[Stored data]
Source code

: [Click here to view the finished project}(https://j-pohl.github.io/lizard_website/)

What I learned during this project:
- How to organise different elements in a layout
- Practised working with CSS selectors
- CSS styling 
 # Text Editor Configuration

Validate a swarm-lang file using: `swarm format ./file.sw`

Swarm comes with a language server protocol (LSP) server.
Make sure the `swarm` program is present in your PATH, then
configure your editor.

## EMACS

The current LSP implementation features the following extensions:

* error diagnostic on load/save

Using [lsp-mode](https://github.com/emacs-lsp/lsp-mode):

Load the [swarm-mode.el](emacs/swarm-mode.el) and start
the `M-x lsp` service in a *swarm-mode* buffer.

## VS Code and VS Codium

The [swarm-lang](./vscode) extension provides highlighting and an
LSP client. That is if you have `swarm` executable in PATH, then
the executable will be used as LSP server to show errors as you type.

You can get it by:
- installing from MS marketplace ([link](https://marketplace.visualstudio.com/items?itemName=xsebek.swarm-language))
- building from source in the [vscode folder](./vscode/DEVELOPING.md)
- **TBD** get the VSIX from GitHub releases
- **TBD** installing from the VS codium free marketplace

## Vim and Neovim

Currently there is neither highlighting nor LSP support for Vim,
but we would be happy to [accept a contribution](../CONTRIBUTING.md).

▶ **Exercise goal**: Look for the line with "Load the [swarm-mode.el](emacs/swarm-mode.el)" in the records above. Repeat it and each line after it exactly.

▶ **Written answer**:
Load the [swarm-mode.el](emacs/swarm-mode.el) and start
the `M-x lsp` service in a *swarm-mode* buffer.

## VS Code and VS Codium

The [swarm-lang](./vscode) extension provides highlighting and an
LSP client. That is if you have `swarm` executable in PATH, then
the executable will be used as LSP server to show errors as you type.

You can get it by:
- installing from MS marketplace ([link](https://marketplace.visualstudio.com/items?itemName=xsebek.swarm-language))
- building from source in the [vscode folder](./vscode/DEVELOPING.md)
- **TBD** get the VSIX from GitHub releases
- **TBD** installing from the VS codium free marketplace

## Vim and Neovim

Currently there is neither highlighting nor LSP support for Vim,
but we would be happy to [accept a contribution](../CONTRIBUTING.md).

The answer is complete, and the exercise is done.